Yeltsin pushes expanded nuclear program

March 17, 1993
Issue 

By Renfrey Clarke

MOSCOW — Antinuclear activists in Russia plan a vigorous campaign against a new government program which would increase sharply the number of nuclear power reactors operating on Russian territory. The government's plans were set out in a resolution approved by the cabinet in late December.

Throughout the 1960s and 1970s nuclear power was the cornerstone of the Soviet government's plans to develop electricity supplies in the European USSR. Today, nuclear plants account for 25% of electricity generation in the central part of European Russia, and for no less than 60% in Leningrad province.

The nuclear industry went into a lull following the Chernobyl disaster in 1986. Until authorities recently approved the starting up of a new reactor at the Balakovskaya plant near Saratov, the last new reactor to be commissioned in Russia went into operation in 1990.

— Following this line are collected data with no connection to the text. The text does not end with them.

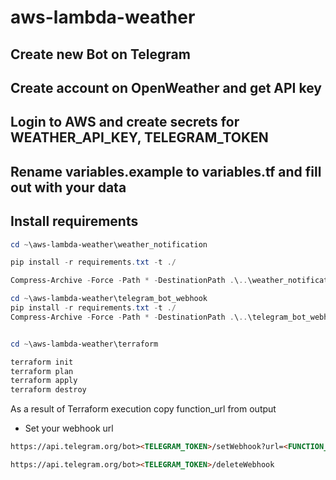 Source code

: # aws-lambda-weather

## Create new Bot on Telegram

## Create account on OpenWeather and get API key

## Login to AWS and create secrets for WEATHER_API_KEY, TELEGRAM_TOKEN

## Rename variables.example to variables.tf and fill out with your data

## Install requirements

```powershell
cd ~\aws-lambda-weather\weather_notification

pip install -r requirements.txt -t ./

Compress-Archive -Force -Path * -DestinationPath .\..\weather_notification.zip

cd ~\aws-lambda-weather\telegram_bot_webhook
pip install -r requirements.txt -t ./
Compress-Archive -Force -Path * -DestinationPath .\..\telegram_bot_webhook.zip


cd ~\aws-lambda-weather\terraform

terraform init
terraform plan
terraform apply
terraform destroy
```

As a result of Terraform execution copy function_url from output

- Set your webhook url

```html
https://api.telegram.org/bot><TELEGRAM_TOKEN>/setWebhook?url=<FUNCTION_URL>
```
```html
https://api.telegram.org/bot><TELEGRAM_TOKEN>/deleteWebhook
```
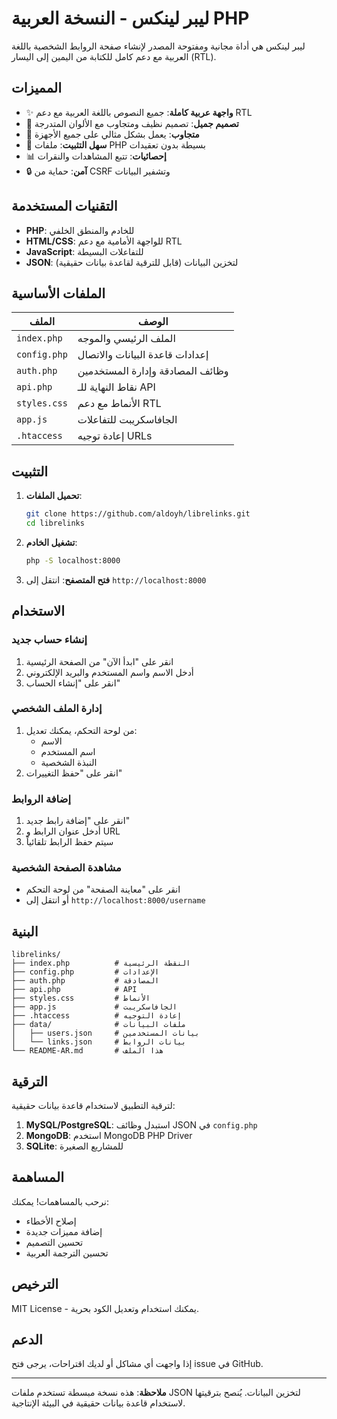 # ليبر لينكس - النسخة العربية PHP

ليبر لينكس هي أداة مجانية ومفتوحة المصدر لإنشاء صفحة الروابط الشخصية باللغة العربية مع دعم كامل للكتابة من اليمين إلى اليسار (RTL).

## المميزات

- ✨ **واجهة عربية كاملة**: جميع النصوص باللغة العربية مع دعم RTL
- 🎨 **تصميم جميل**: تصميم نظيف ومتجاوب مع الألوان المتدرجة
- 📱 **متجاوب**: يعمل بشكل مثالي على جميع الأجهزة
- 🔧 **سهل التثبيت**: ملفات PHP بسيطة بدون تعقيدات
- 📊 **إحصائيات**: تتبع المشاهدات والنقرات
- 🔒 **آمن**: حماية من CSRF وتشفير البيانات

## التقنيات المستخدمة

- **PHP**: للخادم والمنطق الخلفي
- **HTML/CSS**: للواجهة الأمامية مع دعم RTL
- **JavaScript**: للتفاعلات البسيطة
- **JSON**: لتخزين البيانات (قابل للترقية لقاعدة بيانات حقيقية)

## الملفات الأساسية

| الملف | الوصف |
|-------|---------|
| `index.php` | الملف الرئيسي والموجه |
| `config.php` | إعدادات قاعدة البيانات والاتصال |
| `auth.php` | وظائف المصادقة وإدارة المستخدمين |
| `api.php` | نقاط النهاية للـ API |
| `styles.css` | الأنماط مع دعم RTL |
| `app.js` | الجافاسكريبت للتفاعلات |
| `.htaccess` | إعادة توجيه URLs |

## التثبيت

1. **تحميل الملفات**:
   ```bash
   git clone https://github.com/aldoyh/librelinks.git
   cd librelinks
   ```

2. **تشغيل الخادم**:
   ```bash
   php -S localhost:8000
   ```

3. **فتح المتصفح**:
   انتقل إلى `http://localhost:8000`

## الاستخدام

### إنشاء حساب جديد
1. انقر على "ابدأ الآن" من الصفحة الرئيسية
2. أدخل الاسم واسم المستخدم والبريد الإلكتروني
3. انقر على "إنشاء الحساب"

### إدارة الملف الشخصي
1. من لوحة التحكم، يمكنك تعديل:
   - الاسم
   - اسم المستخدم
   - النبذة الشخصية
2. انقر على "حفظ التغييرات"

### إضافة الروابط
1. انقر على "إضافة رابط جديد"
2. أدخل عنوان الرابط و URL
3. سيتم حفظ الرابط تلقائياً

### مشاهدة الصفحة الشخصية
- انقر على "معاينة الصفحة" من لوحة التحكم
- أو انتقل إلى `http://localhost:8000/username`

## البنية

```
librelinks/
├── index.php          # النقطة الرئيسية
├── config.php         # الإعدادات
├── auth.php           # المصادقة
├── api.php            # API
├── styles.css         # الأنماط
├── app.js             # الجافاسكريبت
├── .htaccess          # إعادة التوجيه
├── data/              # ملفات البيانات
│   ├── users.json     # بيانات المستخدمين
│   └── links.json     # بيانات الروابط
└── README-AR.md       # هذا الملف
```

## الترقية

لترقية التطبيق لاستخدام قاعدة بيانات حقيقية:

1. **MySQL/PostgreSQL**: استبدل وظائف JSON في `config.php`
2. **MongoDB**: استخدم MongoDB PHP Driver
3. **SQLite**: للمشاريع الصغيرة

## المساهمة

نرحب بالمساهمات! يمكنك:
- إصلاح الأخطاء
- إضافة مميزات جديدة
- تحسين التصميم
- تحسين الترجمة العربية

## الترخيص

MIT License - يمكنك استخدام وتعديل الكود بحرية.

## الدعم

إذا واجهت أي مشاكل أو لديك اقتراحات، يرجى فتح issue في GitHub.

---

**ملاحظة**: هذه نسخة مبسطة تستخدم ملفات JSON لتخزين البيانات. يُنصح بترقيتها لاستخدام قاعدة بيانات حقيقية في البيئة الإنتاجية.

But now the pro-nuclear lobby is claiming that its product represents the "only alternative" for meeting Russia's power needs in coming decades. The government's December resolution provides for three reactors, including the Balakovskaya unit, to come on stream by 1995.

In the years from 1996 to 2000 another six reactors are to be brought into operation, and between 2001 and 2006, a further seven.

In theory, construction of new nuclear installations will begin only after they have been approved by a state-convened commission of experts, and only if the local and territorial authorities agree. However, antinuclear activists point out that the resolution adopted by the government directly contravened many points of the law "On the Conservation of the Environment" passed not long before.

The resolution was adopted without having gained the necessary approval of the Committee on the Environment of the Supreme Soviet, or of the Service of the Presidential Adviser on the Environment and Public Health. Nor had it been studied, as required, by an independent environmental commission involving representatives of major political parties and popular movements.

A number of prominent figures, including President Yeltsin's chief adviser on environmental matters, Professor A.V. Yablokov, have attacked the government's plans.

The most urgent concern is the safety of the reactors. One of the generating units slated for completion by 1995, the Kursk 5 installation in Central European Russia, is of the same RBMK type as the reactors at Chernobyl.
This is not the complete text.